::: Information given
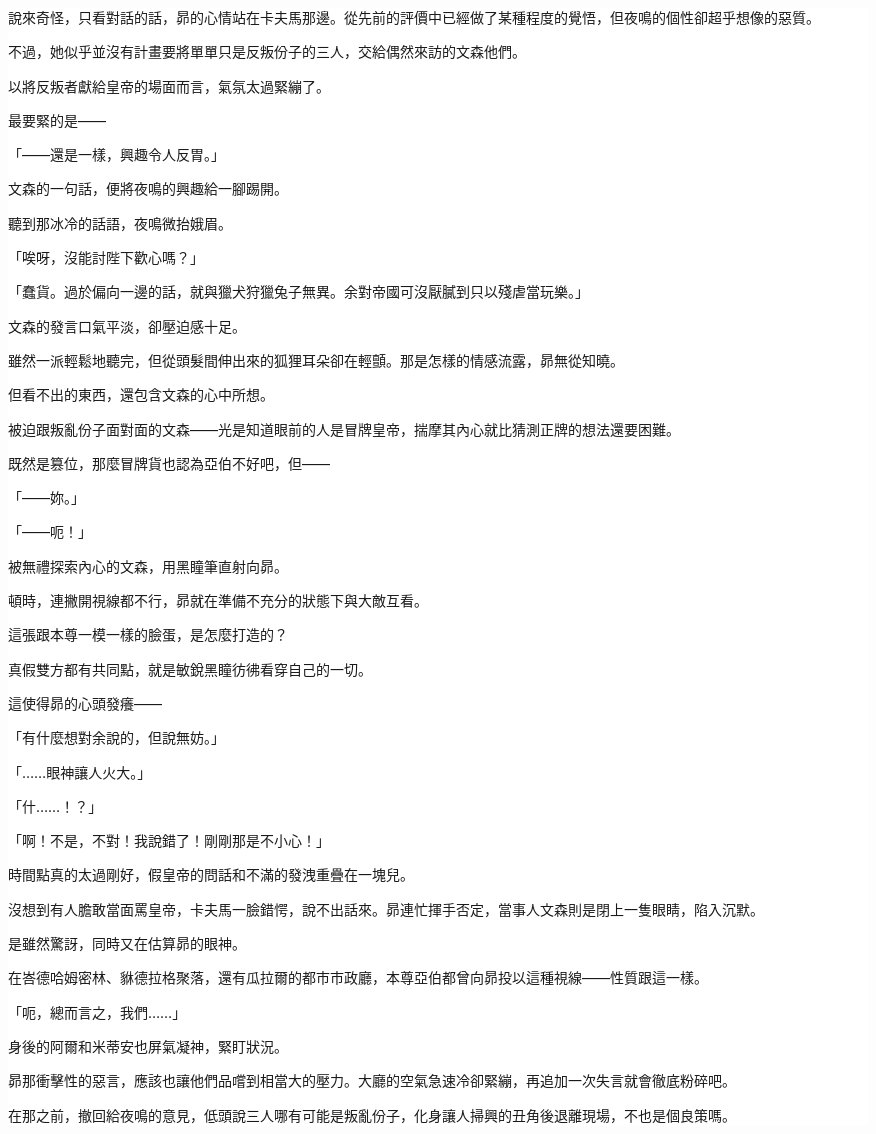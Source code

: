說來奇怪，只看對話的話，昴的心情站在卡夫馬那邊。從先前的評價中已經做了某種程度的覺悟，但夜鳴的個性卻超乎想像的惡質。

不過，她似乎並沒有計畫要將單單只是反叛份子的三人，交給偶然來訪的文森他們。

以將反叛者獻給皇帝的場面而言，氣氛太過緊繃了。

最要緊的是——

「——還是一樣，興趣令人反胃。」

文森的一句話，便將夜鳴的興趣給一腳踢開。

聽到那冰冷的話語，夜鳴微抬娥眉。

「唉呀，沒能討陛下歡心嗎？」

「蠢貨。過於偏向一邊的話，就與獵犬狩獵兔子無異。余對帝國可沒厭膩到只以殘虐當玩樂。」

文森的發言口氣平淡，卻壓迫感十足。

雖然一派輕鬆地聽完，但從頭髮間伸出來的狐狸耳朵卻在輕顫。那是怎樣的情感流露，昴無從知曉。

但看不出的東西，還包含文森的心中所想。

被迫跟叛亂份子面對面的文森——光是知道眼前的人是冒牌皇帝，揣摩其內心就比猜測正牌的想法還要困難。

既然是篡位，那麼冒牌貨也認為亞伯不好吧，但——

「——妳。」

「——呃！」

被無禮探索內心的文森，用黑瞳筆直射向昴。

頓時，連撇開視線都不行，昴就在準備不充分的狀態下與大敵互看。

這張跟本尊一模一樣的臉蛋，是怎麼打造的？

真假雙方都有共同點，就是敏銳黑瞳彷彿看穿自己的一切。

這使得昴的心頭發癢——

「有什麼想對余說的，但說無妨。」

「……眼神讓人火大。」

「什……！？」

「啊！不是，不對！我說錯了！剛剛那是不小心！」

時間點真的太過剛好，假皇帝的問話和不滿的發洩重疊在一塊兒。

沒想到有人膽敢當面罵皇帝，卡夫馬一臉錯愕，說不出話來。昴連忙揮手否定，當事人文森則是閉上一隻眼睛，陷入沉默。

是雖然驚訝，同時又在估算昴的眼神。

在峇德哈姆密林、貅德拉格聚落，還有瓜拉爾的都市市政廳，本尊亞伯都曾向昴投以這種視線——性質跟這一樣。

「呃，總而言之，我們……」

身後的阿爾和米蒂安也屏氣凝神，緊盯狀況。

昴那衝擊性的惡言，應該也讓他們品嚐到相當大的壓力。大廳的空氣急速冷卻緊繃，再追加一次失言就會徹底粉碎吧。

在那之前，撤回給夜鳴的意見，低頭說三人哪有可能是叛亂份子，化身讓人掃興的丑角後退離現場，不也是個良策嗎。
::::::
• _Your instructions_: Give back every record exactly, dropping its pictures.

• _Solution below_:
Source code

:說來奇怪，只看對話的話，昴的心情站在卡夫馬那邊。從先前的評價中已經做了某種程度的覺悟，但夜鳴的個性卻超乎想像的惡質。

不過，她似乎並沒有計畫要將單單只是反叛份子的三人，交給偶然來訪的文森他們。

以將反叛者獻給皇帝的場面而言，氣氛太過緊繃了。

最要緊的是——

「——還是一樣，興趣令人反胃。」

文森的一句話，便將夜鳴的興趣給一腳踢開。

聽到那冰冷的話語，夜鳴微抬娥眉。

「唉呀，沒能討陛下歡心嗎？」

「蠢貨。過於偏向一邊的話，就與獵犬狩獵兔子無異。余對帝國可沒厭膩到只以殘虐當玩樂。」

文森的發言口氣平淡，卻壓迫感十足。

雖然一派輕鬆地聽完，但從頭髮間伸出來的狐狸耳朵卻在輕顫。那是怎樣的情感流露，昴無從知曉。

但看不出的東西，還包含文森的心中所想。

被迫跟叛亂份子面對面的文森——光是知道眼前的人是冒牌皇帝，揣摩其內心就比猜測正牌的想法還要困難。

既然是篡位，那麼冒牌貨也認為亞伯不好吧，但——

「——妳。」

「——呃！」

被無禮探索內心的文森，用黑瞳筆直射向昴。

頓時，連撇開視線都不行，昴就在準備不充分的狀態下與大敵互看。

這張跟本尊一模一樣的臉蛋，是怎麼打造的？

真假雙方都有共同點，就是敏銳黑瞳彷彿看穿自己的一切。

這使得昴的心頭發癢——

「有什麼想對余說的，但說無妨。」

「……眼神讓人火大。」

「什……！？」

「啊！不是，不對！我說錯了！剛剛那是不小心！」

時間點真的太過剛好，假皇帝的問話和不滿的發洩重疊在一塊兒。

沒想到有人膽敢當面罵皇帝，卡夫馬一臉錯愕，說不出話來。昴連忙揮手否定，當事人文森則是閉上一隻眼睛，陷入沉默。

是雖然驚訝，同時又在估算昴的眼神。

在峇德哈姆密林、貅德拉格聚落，還有瓜拉爾的都市市政廳，本尊亞伯都曾向昴投以這種視線——性質跟這一樣。

「呃，總而言之，我們……」

身後的阿爾和米蒂安也屏氣凝神，緊盯狀況。

昴那衝擊性的惡言，應該也讓他們品嚐到相當大的壓力。大廳的空氣急速冷卻緊繃，再追加一次失言就會徹底粉碎吧。

在那之前，撤回給夜鳴的意見，低頭說三人哪有可能是叛亂份子，化身讓人掃興的丑角後退離現場，不也是個良策嗎。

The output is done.